法政大学では、これからの社会・世界のフロントランナーたる、魅力的で刺激的な研究が日々生み出されています。
本シリーズは、そんな法政ブランドの研究ストーリーを、記事や動画でお伝えしていきます。

社会保障と労働をつなぐ研究を意識

コロナ禍のいま、社会保障について関心が高まっています。一口に社会保障と言っても、大別すると社会保険と福祉に分かれています。さらに社会保険は年金、医療保険、雇用保険、労災保険と幅広く区別されます。社会保障を専門にする人たちの間では、年金や健康保険がメインテーマであることが多く、雇用保険もしくは労災保険を専門にしている人は必ずしも多くないというのが現状です。
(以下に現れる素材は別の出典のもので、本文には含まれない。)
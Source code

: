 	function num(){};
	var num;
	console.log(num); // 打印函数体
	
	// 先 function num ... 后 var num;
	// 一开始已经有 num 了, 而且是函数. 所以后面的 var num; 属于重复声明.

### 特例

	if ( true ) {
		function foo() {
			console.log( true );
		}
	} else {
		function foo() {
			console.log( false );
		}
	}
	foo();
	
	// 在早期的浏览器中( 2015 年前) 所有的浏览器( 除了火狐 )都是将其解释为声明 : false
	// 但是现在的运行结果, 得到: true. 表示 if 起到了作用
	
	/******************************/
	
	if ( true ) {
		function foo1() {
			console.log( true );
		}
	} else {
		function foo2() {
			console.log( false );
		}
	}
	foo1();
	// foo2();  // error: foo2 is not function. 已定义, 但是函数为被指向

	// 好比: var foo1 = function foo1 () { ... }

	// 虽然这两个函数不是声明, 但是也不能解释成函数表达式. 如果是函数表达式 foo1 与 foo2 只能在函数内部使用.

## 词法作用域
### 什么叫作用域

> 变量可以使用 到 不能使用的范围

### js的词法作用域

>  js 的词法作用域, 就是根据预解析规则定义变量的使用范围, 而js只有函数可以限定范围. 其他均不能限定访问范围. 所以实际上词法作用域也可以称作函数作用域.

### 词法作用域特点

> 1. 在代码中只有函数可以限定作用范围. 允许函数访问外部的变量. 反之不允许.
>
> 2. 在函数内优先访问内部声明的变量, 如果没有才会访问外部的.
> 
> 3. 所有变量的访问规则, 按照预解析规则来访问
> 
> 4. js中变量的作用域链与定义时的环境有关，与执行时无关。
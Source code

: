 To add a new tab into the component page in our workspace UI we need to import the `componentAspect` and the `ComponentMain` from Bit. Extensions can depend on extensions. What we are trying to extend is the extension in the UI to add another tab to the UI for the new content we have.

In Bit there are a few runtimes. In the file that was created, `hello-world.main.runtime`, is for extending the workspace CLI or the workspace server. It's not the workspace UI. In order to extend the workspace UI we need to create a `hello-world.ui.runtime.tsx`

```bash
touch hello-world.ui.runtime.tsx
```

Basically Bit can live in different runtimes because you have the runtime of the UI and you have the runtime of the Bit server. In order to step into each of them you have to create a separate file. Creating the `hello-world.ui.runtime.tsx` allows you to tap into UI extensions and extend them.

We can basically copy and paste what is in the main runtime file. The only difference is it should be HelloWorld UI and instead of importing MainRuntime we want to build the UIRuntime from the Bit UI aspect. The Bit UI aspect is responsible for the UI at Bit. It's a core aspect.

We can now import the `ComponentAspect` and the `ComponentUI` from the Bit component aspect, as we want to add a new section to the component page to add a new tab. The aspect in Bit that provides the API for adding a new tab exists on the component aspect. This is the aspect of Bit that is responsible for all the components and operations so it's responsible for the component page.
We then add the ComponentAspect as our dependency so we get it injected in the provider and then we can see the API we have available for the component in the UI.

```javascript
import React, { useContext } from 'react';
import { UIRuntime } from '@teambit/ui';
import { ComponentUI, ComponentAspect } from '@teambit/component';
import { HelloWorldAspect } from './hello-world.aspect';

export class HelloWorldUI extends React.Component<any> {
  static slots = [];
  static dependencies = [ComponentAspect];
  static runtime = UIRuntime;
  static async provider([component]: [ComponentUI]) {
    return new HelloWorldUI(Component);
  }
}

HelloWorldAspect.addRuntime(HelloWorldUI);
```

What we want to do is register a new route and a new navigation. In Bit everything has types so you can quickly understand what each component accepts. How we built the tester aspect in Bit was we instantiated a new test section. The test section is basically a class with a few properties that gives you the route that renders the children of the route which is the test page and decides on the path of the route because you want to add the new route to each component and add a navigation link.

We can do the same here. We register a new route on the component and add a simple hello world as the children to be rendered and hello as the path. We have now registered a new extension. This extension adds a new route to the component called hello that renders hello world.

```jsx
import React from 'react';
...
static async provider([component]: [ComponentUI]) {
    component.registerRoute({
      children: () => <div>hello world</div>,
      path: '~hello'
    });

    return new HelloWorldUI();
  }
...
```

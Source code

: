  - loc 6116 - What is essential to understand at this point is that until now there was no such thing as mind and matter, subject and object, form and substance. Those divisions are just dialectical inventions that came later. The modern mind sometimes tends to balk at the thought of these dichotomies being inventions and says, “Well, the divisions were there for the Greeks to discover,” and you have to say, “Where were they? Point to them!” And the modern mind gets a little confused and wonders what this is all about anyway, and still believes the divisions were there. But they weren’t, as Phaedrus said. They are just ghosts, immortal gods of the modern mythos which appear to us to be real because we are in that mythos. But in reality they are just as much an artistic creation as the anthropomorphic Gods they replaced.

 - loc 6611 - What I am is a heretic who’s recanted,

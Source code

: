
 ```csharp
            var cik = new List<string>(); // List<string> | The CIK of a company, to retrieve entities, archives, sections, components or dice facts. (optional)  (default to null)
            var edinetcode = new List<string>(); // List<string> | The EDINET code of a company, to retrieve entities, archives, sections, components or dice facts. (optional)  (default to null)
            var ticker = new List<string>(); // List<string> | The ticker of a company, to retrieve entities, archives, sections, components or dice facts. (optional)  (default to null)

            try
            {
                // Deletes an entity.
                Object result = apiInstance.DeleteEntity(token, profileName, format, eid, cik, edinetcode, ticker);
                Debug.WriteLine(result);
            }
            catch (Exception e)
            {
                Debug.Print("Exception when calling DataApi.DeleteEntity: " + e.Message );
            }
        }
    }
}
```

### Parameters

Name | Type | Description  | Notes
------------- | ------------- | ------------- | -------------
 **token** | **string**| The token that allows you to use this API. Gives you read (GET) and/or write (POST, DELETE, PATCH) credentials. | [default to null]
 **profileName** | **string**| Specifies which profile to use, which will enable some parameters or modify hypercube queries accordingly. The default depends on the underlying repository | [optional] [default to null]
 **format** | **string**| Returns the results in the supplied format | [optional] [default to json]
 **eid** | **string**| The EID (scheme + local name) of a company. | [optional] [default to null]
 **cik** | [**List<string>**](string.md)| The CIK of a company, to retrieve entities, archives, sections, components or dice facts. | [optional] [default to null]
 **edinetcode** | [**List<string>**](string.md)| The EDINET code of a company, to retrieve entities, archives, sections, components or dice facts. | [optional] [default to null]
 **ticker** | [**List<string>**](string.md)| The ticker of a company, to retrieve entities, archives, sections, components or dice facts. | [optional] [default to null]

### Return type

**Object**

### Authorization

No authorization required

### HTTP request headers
私は、労働経済学を専門に研究してきたのですが、この分野において雇用保険を扱う際、そこには社会保険という視点が少ないように感じていました。年金や健康保険という従来の社会保障のメインストリームを成すテーマと、労働保険、すなわち雇用保険と労災保険は、それぞれ独立して研究されていた趣があります。ところが実際に研究してみると、確かに異なる点もありますが、「雇用形態による格差」など、共通する問題があることに気づき、前職の国立社会保障・人口問題研究所では、社会保障と労働を橋渡しするような研究を意識していました。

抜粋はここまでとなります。